(Source records)
● ● ● ●

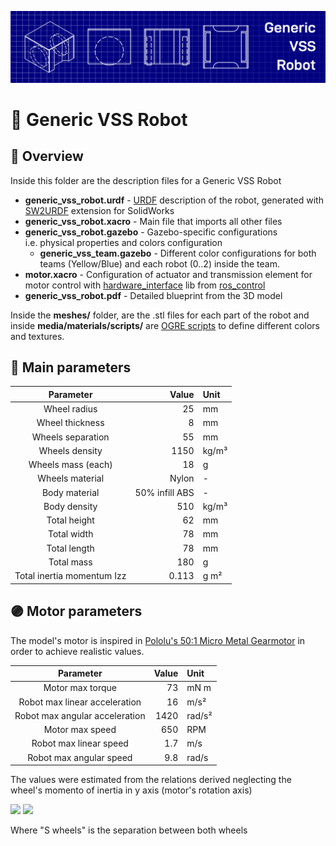 ![Capa](../docs/banner_urdf.png)

# 📏 Generic VSS Robot

## 📂 Overview

Inside this folder are the description files for a Generic VSS Robot

- **generic\_vss\_robot.urdf** - [URDF](http://wiki.ros.org/urdf) description of the robot, generated with [SW2URDF](http://wiki.ros.org/sw_urdf_exporter) extension for SolidWorks
- **generic\_vss\_robot.xacro** - Main file that imports all other files
- **generic\_vss\_robot.gazebo** - Gazebo-specific configurations i.e. physical properties and colors configuration
  - **generic\_vss\_team.gazebo** - Different color configurations for both teams (Yellow/Blue) and each robot (0..2) inside the team.
- **motor.xacro** - Configuration of actuator and transmission element for motor control with [hardware\_interface](http://wiki.ros.org/ros_control#Hardware_Interfaces) lib from [ros\_control](http://wiki.ros.org/ros_control)
- **generic_vss_robot.pdf** - Detailed blueprint from the 3D model

Inside the **meshes/** folder, are the .stl files for each part of the robot and inside **media/materials/scripts/** are [OGRE scripts](http://wiki.ogre3d.org/Materials) to define different colors and textures.

## 📜 Main parameters

|         Parameter          |          Value | Unit  |
| :------------------------: | -------------: | :---- |
|        Wheel radius        |             25 | mm    |
|      Wheel thickness       |              8 | mm    |
|     Wheels separation      |             55 | mm    |
|       Wheels density       |           1150 | kg/m³ |
|     Wheels mass (each)     |             18 | g     |
|      Wheels material       |          Nylon | \-    |
|       Body material        | 50% infill ABS | \-    |
|        Body density        |            510 | kg/m³ |
|        Total height        |             62 | mm    |
|        Total width         |             78 | mm    |
|        Total length        |             78 | mm    |
|         Total mass         |            180 | g     |
| Total inertia momentum Izz |          0.113 | g m²  |

## 🟣 Motor parameters

The model's motor is inspired in [Pololu's 50:1 Micro Metal Gearmotor](https://www.pololu.com/product/3073) in order to achieve realistic values.

|           Parameter            | Value | Unit   |
| :----------------------------: | ----: | :----- |
|        Motor max torque        |    73 | mN m   |
| Robot max linear acceleration  |    16 | m/s²   |
| Robot max angular acceleration |  1420 | rad/s² |
|        Motor max speed         |   650 | RPM    |
|     Robot max linear speed     |   1.7 | m/s    |
|    Robot max angular speed     |   9.8 | rad/s  |

The values were estimated from the relations derived neglecting the wheel's momento of inertia in y axis (motor's rotation axis)

<img src="https://render.githubusercontent.com/render/math?math=\ddot{x} m=T/R_{wheel}">
<img src="https://render.githubusercontent.com/render/math?math=\dot{\omega} I_{zz}=T S_{wheels}/2 R_{wheel}">

Where "S wheels" is the separation between both wheels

● ● ● ●

PROBLEM STATEMENT: The data must be reproduced exactly, and no picture may appear in the copy.

SOLUTION FOR THIS PROBLEM:
 ![Capa](../docs/banner_urdf.png)

# 📏 Generic VSS Robot

## 📂 Overview

Inside this folder are the description files for a Generic VSS Robot

- **generic\_vss\_robot.urdf** - [URDF](http://wiki.ros.org/urdf) description of the robot, generated with [SW2URDF](http://wiki.ros.org/sw_urdf_exporter) extension for SolidWorks
- **generic\_vss\_robot.xacro** - Main file that imports all other files
- **generic\_vss\_robot.gazebo** - Gazebo-specific configurations i.e. physical properties and colors configuration
  - **generic\_vss\_team.gazebo** - Different color configurations for both teams (Yellow/Blue) and each robot (0..2) inside the team.
- **motor.xacro** - Configuration of actuator and transmission element for motor control with [hardware\_interface](http://wiki.ros.org/ros_control#Hardware_Interfaces) lib from [ros\_control](http://wiki.ros.org/ros_control)
- **generic_vss_robot.pdf** - Detailed blueprint from the 3D model

Inside the **meshes/** folder, are the .stl files for each part of the robot and inside **media/materials/scripts/** are [OGRE scripts](http://wiki.ogre3d.org/Materials) to define different colors and textures.

## 📜 Main parameters

|         Parameter          |          Value | Unit  |
| :------------------------: | -------------: | :---- |
|        Wheel radius        |             25 | mm    |
|      Wheel thickness       |              8 | mm    |
|     Wheels separation      |             55 | mm    |
|       Wheels density       |           1150 | kg/m³ |
|     Wheels mass (each)     |             18 | g     |
|      Wheels material       |          Nylon | \-    |
|       Body material        | 50% infill ABS | \-    |
|        Body density        |            510 | kg/m³ |
|        Total height        |             62 | mm    |
|        Total width         |             78 | mm    |
|        Total length        |             78 | mm    |
|         Total mass         |            180 | g     |
| Total inertia momentum Izz |          0.113 | g m²  |

## 🟣 Motor parameters

The model's motor is inspired in [Pololu's 50:1 Micro Metal Gearmotor](https://www.pololu.com/product/3073) in order to achieve realistic values.

|           Parameter            | Value | Unit   |
| :----------------------------: | ----: | :----- |
|        Motor max torque        |    73 | mN m   |
| Robot max linear acceleration  |    16 | m/s²   |
| Robot max angular acceleration |  1420 | rad/s² |
|        Motor max speed         |   650 | RPM    |
|     Robot max linear speed     |   1.7 | m/s    |
|    Robot max angular speed     |   9.8 | rad/s  |

The values were estimated from the relations derived neglecting the wheel's momento of inertia in y axis (motor's rotation axis)

<img src="https://render.githubusercontent.com/render/math?math=\ddot{x} m=T/R_{wheel}">
<img src="https://render.githubusercontent.com/render/math?math=\dot{\omega} I_{zz}=T S_{wheels}/2 R_{wheel}">

Where "S wheels" is the separation between both wheels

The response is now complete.